The Iowa Western Continental A-65-8 - after twenty five years

Now we were left with a like-new A-65, the Continental motor mount already supplied by Giff Gillingham, and the Sensenich prop from the '41 Chief. Although the Corvair was always an attractive alternative and we would have liked to experience first hand what Bernard called "the smoothest engine he had ever flown", we sold off the Corvair engine complete with mount, prop and manuals. The Continental went on with minor changes to the cowling, and weight and balance were back on track.

The Corvair Pietenpol that never was

The final FAA inspection does not stand out in memory, probably because it was uneventful.
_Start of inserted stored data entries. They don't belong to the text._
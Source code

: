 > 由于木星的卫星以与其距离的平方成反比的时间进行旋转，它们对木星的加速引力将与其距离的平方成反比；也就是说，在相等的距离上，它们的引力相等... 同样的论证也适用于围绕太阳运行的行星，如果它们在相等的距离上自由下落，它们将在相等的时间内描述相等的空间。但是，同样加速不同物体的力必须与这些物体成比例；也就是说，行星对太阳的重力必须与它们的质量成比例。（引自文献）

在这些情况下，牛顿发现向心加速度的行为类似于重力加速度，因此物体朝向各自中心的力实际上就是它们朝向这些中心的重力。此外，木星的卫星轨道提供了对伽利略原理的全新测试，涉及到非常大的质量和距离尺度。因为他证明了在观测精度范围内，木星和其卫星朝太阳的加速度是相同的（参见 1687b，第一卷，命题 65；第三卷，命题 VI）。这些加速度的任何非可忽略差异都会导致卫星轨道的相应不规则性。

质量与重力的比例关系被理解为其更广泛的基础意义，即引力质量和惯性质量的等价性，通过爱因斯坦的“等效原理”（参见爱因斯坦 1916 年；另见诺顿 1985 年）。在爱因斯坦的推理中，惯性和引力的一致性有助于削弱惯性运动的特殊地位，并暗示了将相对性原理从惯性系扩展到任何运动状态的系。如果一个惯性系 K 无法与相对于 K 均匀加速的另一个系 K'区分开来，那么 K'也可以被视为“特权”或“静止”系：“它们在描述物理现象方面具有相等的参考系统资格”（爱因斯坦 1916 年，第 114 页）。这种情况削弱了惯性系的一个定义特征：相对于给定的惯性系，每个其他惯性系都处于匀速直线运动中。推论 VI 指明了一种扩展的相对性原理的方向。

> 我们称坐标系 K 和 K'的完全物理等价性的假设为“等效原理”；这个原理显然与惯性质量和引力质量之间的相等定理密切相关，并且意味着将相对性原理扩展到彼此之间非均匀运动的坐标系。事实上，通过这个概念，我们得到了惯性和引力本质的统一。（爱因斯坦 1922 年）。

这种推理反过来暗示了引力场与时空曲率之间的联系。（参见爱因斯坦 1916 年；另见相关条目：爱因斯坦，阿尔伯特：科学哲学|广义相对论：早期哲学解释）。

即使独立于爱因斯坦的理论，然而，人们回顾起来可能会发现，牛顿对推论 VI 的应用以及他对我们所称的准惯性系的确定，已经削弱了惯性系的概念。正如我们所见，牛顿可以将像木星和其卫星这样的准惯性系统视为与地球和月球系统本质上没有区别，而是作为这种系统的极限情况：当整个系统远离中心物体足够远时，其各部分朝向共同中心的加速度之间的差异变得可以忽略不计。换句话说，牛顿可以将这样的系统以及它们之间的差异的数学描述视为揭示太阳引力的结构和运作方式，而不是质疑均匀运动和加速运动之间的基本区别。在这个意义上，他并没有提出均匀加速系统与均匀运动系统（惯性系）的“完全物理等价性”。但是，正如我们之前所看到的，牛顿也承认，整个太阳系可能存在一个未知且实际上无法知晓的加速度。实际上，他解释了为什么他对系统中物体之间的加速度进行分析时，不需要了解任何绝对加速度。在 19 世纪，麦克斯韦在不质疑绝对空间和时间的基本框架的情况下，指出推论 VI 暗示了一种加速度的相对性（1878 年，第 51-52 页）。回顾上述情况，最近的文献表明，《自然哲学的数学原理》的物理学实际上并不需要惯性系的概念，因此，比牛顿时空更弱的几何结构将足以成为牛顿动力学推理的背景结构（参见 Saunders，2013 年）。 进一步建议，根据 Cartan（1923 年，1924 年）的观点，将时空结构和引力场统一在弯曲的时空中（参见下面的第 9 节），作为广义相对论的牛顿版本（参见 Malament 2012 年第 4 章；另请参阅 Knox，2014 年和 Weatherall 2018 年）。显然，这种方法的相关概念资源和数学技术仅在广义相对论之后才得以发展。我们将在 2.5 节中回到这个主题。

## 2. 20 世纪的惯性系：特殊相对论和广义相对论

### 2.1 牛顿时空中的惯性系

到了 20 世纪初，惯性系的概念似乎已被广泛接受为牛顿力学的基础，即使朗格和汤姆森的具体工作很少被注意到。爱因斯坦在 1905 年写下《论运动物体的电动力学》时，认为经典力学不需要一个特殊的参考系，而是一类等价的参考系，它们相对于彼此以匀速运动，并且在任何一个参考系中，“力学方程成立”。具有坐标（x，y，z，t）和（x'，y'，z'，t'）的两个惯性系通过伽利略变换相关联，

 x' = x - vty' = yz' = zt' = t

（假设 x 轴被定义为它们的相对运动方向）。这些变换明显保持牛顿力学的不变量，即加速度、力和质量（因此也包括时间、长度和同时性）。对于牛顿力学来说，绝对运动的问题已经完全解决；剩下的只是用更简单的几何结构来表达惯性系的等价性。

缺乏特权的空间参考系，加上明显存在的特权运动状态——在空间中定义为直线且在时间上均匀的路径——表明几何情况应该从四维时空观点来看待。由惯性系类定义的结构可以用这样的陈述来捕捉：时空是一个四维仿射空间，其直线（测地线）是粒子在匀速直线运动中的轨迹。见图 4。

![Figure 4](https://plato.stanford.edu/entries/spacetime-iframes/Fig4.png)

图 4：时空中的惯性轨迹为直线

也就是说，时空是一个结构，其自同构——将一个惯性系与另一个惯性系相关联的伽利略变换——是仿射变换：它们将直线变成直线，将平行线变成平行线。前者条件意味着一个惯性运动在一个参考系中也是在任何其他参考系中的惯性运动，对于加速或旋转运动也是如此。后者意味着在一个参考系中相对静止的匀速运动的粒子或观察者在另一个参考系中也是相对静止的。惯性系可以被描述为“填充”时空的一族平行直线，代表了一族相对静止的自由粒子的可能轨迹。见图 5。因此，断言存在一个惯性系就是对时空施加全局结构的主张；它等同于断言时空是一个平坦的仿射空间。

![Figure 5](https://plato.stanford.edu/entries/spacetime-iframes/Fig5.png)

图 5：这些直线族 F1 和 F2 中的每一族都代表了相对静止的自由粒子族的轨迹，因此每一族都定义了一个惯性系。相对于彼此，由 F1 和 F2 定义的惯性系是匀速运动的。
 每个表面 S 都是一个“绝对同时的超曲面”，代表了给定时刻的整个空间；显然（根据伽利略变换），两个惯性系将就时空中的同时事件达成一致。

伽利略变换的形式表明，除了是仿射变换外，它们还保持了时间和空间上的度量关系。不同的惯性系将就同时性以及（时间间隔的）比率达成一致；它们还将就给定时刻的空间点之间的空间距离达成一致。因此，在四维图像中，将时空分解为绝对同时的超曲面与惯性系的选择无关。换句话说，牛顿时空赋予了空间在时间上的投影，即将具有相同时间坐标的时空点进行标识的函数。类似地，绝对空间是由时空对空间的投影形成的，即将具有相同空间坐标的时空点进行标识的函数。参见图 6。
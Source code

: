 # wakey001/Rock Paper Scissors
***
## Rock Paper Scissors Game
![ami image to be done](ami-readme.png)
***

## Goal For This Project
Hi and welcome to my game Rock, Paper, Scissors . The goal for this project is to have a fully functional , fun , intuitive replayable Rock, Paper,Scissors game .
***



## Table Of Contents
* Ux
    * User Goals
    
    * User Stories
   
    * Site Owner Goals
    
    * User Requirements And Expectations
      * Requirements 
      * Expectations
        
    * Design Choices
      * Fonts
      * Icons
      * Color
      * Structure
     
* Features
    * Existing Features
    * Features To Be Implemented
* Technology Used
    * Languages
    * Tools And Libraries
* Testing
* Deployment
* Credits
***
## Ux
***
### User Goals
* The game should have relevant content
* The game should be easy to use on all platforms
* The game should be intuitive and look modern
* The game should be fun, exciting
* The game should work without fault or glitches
No discrepancies were found and the inspector quipped words to the effect "it looks like an airplane". A test area was outlined for the 25 hour test period and that was that.

When we first fired up the Continental powered Pietenpol, the plane was transformed from a quiet and inert object which we had spent much time around, into a fire-breathing, quaking monster of a thing. At least it certainly seemed so. 65 horsepower does not seem like much, but when it batters the air with a six foot propeller and barks through a straight exhaust it can satisfy any appetite for noise! That sound retreats somewhat when the plane lifts away from the ground, which N7152 did for the first time in 1978. It was a red letter day to be sure. It flew very similarly to the Champs we were used to. We went up to 3,000 feet, did turns and various throttle settings, and after an hour went spiralling down to a rather good landing. No one reported hearing any whooping on the ground.

Since no passengers are allowed during the test period, the front cockpit was covered during this period. A three surface flat panel windscreen about ten inches high gave very good protection from the slipstream and a similar one installed in the front cockpit when it was opened later. Some owners report slipstream discomfort, so an adequate windscreen is important. A baseball cap stays on in flight and goggles are not really necessary in N7152. The first flight was done with crash helmet and nomex suit! The test period flights were completed in the first year. The only structural weakness uncovered was in the left engine eyebrow scoop. An aluminum attachment strap failed and was replaced by a stainless piece.

This striking Piet has radios recessed in the center section!

No significant changes were ever made to N7152 for the next 25 years. It always started right up after winter layovers and the only trim adjustment was to raise the stabilizer leading edge one-quarter inch. Most work consisted of washing off the winter accumulation of dirt and dust. The spark plugs were cleaned and gapped once. The fabric tested green at the 18 year mark. It was flown mostly to amaze its owner and to look at the ground...not many hours have accumulated. It had to compete with a Cherokee 180 from the Stromsburg Flying club for flying time. Chet Peek reports in his recent book that no Pietenpol builder registered regrets in making this airplane his choice. I would have to agree.